▶ [INPUT]:
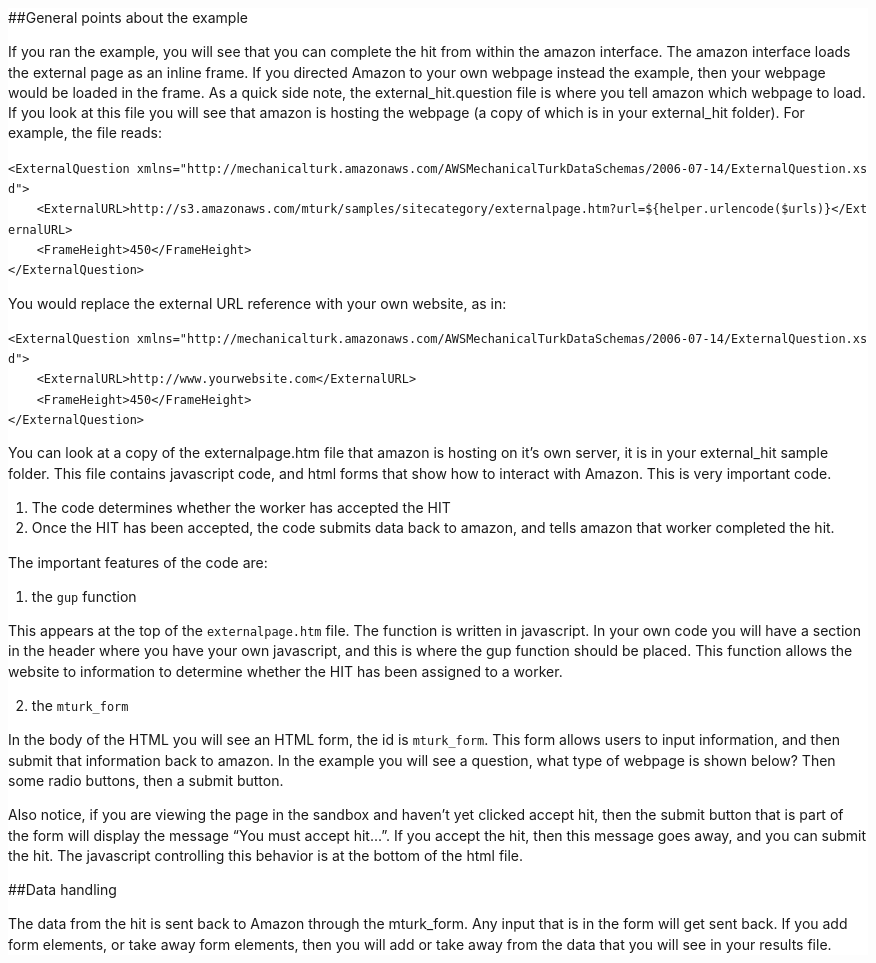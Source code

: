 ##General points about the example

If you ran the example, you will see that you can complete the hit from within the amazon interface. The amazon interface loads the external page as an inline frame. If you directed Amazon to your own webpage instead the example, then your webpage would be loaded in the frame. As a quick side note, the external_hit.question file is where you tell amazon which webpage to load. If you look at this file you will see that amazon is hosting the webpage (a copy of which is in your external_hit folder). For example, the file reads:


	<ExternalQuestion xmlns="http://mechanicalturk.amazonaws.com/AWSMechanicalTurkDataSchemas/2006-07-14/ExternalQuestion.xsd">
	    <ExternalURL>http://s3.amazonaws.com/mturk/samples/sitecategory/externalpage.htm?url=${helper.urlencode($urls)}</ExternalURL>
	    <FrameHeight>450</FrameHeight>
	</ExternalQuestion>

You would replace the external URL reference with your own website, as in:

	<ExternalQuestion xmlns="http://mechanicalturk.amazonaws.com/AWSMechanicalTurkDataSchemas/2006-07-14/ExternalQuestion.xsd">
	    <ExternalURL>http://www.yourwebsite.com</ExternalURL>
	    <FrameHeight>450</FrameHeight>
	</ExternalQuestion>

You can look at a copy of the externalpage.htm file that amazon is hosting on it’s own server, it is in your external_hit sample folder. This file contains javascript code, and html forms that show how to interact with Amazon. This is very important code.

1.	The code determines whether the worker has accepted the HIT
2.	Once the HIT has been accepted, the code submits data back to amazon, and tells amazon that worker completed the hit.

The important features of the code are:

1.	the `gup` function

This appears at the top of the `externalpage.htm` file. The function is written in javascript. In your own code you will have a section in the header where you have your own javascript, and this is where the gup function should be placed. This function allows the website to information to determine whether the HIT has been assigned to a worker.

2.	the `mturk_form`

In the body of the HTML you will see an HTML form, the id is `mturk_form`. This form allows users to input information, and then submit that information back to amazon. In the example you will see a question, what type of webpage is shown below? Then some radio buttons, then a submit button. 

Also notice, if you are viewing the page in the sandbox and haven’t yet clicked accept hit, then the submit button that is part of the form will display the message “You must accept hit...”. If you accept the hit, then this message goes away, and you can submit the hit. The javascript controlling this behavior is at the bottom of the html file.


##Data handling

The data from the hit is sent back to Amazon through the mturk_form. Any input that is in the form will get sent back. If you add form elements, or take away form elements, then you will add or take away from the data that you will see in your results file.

▶ [WHAT IS BEING ASKED]: Count how many lines in the material above hold the word "away", then write the number and nothing more.

▶ [ANSWER TO THE PROBLEM]: 2